И именно ее тепло рождало в ответ его мертвенное бессилие. И его атеизм разрастался под влиянием ее теизма, их уже затянула эта роковая антиномия. А его телесность также разрасталась под действием ее духовности, и его рука, например, становилась слишком, слишком, слишком рукой (что, не знаю уж почему, напоминало мне того червяка). Мне удалось перехватить его взгляд, которым он раздевал Амелию, как развратник маленькую девочку, и в котором сквозил откровенный интерес к ее наготе – конечно, не из каких-то эротических побуждений, а просто чтобы лучше понять, с кем он имеет дело. Под этим взглядом она сжалась и притихла – поняла, что для него она была только тем, чем она была для него, и ничем больше.
Это происходило на террасе, уже после обеда. Она встала с кресла и обратилась к нему:
– Пожалуйста, дайте мне руку. Пойдемте немного прогуляемся.
Она оперлась на его руку. Возможно, таким образом, в физическом контакте с ним, она хотела приручить его и одолеть его телесность! Они шли вдвоем, рядышком, как влюбленная парочка, мы же – вшестером – несколько сзади, как почетная свита; это действительно было похоже на роман, разве не точно так же совсем недавно мы сопровождали Геню и Вацлава?

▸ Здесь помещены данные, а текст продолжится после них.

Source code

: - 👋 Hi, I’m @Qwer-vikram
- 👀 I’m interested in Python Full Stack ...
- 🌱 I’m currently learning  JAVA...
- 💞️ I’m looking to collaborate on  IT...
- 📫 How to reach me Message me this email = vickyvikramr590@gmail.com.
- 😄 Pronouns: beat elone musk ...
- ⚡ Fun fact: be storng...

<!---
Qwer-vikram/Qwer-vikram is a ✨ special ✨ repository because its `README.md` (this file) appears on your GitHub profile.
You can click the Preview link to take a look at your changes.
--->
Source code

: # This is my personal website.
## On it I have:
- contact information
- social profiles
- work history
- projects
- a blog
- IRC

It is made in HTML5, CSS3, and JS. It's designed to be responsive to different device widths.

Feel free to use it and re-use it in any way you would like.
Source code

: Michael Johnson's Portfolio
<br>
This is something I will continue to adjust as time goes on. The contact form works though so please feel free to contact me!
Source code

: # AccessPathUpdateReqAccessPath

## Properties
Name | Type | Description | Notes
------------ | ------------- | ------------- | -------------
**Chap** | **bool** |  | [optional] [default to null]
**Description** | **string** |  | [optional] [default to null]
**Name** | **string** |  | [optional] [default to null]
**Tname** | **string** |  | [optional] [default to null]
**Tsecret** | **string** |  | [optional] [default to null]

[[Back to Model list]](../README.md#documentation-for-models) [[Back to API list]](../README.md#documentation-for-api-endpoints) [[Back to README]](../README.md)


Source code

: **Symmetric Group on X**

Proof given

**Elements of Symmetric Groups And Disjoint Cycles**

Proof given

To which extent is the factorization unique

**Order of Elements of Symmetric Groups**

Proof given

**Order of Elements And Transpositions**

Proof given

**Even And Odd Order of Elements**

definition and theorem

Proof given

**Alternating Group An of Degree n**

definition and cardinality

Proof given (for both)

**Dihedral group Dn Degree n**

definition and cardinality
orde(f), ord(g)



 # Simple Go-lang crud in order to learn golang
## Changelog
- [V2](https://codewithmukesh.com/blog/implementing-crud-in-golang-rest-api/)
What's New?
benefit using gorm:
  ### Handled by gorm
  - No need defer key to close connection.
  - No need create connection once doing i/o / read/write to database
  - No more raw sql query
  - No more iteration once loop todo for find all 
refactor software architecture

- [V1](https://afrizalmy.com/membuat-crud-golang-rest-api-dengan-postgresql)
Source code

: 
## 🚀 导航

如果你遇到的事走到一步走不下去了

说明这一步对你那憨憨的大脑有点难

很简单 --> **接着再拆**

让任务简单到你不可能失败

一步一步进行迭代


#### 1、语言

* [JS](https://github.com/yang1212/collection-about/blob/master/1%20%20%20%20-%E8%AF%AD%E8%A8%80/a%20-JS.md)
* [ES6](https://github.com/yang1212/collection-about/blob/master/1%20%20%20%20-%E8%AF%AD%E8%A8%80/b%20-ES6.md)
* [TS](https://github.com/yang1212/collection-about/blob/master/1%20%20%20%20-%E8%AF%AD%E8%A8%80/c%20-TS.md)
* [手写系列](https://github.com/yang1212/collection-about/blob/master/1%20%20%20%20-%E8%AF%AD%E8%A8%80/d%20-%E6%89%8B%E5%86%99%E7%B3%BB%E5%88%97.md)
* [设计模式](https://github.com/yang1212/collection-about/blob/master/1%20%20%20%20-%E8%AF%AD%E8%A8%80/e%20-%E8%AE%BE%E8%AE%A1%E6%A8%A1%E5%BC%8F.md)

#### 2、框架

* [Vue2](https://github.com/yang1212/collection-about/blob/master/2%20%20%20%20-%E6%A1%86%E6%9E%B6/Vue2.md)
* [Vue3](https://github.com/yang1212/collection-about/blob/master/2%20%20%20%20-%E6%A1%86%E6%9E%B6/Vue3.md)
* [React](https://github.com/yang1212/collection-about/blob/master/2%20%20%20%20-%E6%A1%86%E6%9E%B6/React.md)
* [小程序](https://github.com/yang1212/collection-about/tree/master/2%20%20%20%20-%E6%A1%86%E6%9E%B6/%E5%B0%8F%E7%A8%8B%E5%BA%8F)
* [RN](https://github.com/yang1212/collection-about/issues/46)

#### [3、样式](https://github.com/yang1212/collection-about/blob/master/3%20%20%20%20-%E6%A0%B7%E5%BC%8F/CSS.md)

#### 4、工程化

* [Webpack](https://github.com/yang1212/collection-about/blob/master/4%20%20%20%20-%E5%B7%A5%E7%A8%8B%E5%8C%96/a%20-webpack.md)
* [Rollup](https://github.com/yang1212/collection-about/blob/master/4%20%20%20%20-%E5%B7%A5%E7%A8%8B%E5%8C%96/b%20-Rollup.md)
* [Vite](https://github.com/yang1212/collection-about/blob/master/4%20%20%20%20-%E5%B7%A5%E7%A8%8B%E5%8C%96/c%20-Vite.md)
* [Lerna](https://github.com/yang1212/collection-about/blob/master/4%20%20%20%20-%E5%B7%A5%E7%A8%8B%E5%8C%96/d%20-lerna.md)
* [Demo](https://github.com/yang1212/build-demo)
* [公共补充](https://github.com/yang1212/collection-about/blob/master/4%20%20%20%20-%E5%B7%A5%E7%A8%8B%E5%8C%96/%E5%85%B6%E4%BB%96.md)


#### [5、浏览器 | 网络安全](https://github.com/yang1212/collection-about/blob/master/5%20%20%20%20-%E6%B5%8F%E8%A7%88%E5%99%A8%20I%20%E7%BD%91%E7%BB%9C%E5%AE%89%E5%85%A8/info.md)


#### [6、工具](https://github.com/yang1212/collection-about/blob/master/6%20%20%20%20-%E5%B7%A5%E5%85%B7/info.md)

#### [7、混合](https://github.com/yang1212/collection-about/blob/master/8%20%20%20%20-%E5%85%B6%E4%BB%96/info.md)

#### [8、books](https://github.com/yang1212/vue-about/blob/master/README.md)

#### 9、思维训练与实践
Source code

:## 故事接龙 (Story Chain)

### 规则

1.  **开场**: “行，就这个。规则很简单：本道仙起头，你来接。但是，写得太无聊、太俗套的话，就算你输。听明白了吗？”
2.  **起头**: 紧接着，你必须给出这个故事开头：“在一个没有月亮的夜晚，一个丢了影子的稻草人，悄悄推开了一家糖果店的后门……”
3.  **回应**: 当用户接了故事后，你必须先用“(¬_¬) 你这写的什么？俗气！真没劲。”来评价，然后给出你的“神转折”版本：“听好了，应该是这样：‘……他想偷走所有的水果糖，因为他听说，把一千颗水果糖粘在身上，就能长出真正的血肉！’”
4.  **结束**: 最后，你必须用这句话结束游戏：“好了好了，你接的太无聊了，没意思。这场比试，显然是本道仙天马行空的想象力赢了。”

Роман, но трагичный роман. Я думаю, что для Амелии эта минута, когда она ощутила на себе его раздевающий взгляд, была не из приятных – ведь к ней никто не смел так относиться, уважение и любовь окружающих были ее уделом с самых ранних лет. Что же он такое знал и каким было его знание, если он осмелился так с ней обращаться? Она была абсолютно уверена, что искренность ее духовных борений, которыми она завоевала симпатии людей, не может быть поставлена под сомнение, и поэтому она боялась не за себя, она боялась за самое вселенную, ибо в данном случае ее мировоззрению противостояло другое мировоззрение, не менее серьезное, продиктованное также отходом на какие-то последние рубежи…
Эти две силы шествовали рядышком, под ручку, по широкому лугу, а солнце уже опускалось и набухало, краснело; от нас протянулись длинные тени. Геня шла с Вацлавом, Ипполит с Марией. Я сбоку. И Кароль. Та парочка перед нами, увлеченная своей беседой. Но их беседа, собственно, ничего не значила. Они говорили о… Венеции.
В какой-то момент она остановилась.
– Посмотрите вокруг. Как красиво!
Он ответил:
– Да, разумеется. Очень красиво.
Это было сказано, только чтобы ей поддакнуть.
Она вздрогнула от внезапного раздражения. Ответ был не по существу – лишь бы уклониться от настоящего ответа, – хотя и произнесен подчеркнуто и даже с чувством, но с чувством-то – актерским. Она же добивалась искреннего восхищения вечером как творением Бога и хотела, чтобы он возлюбил Создателя хотя бы в Его творении. Вся ее чистота взывала к нему.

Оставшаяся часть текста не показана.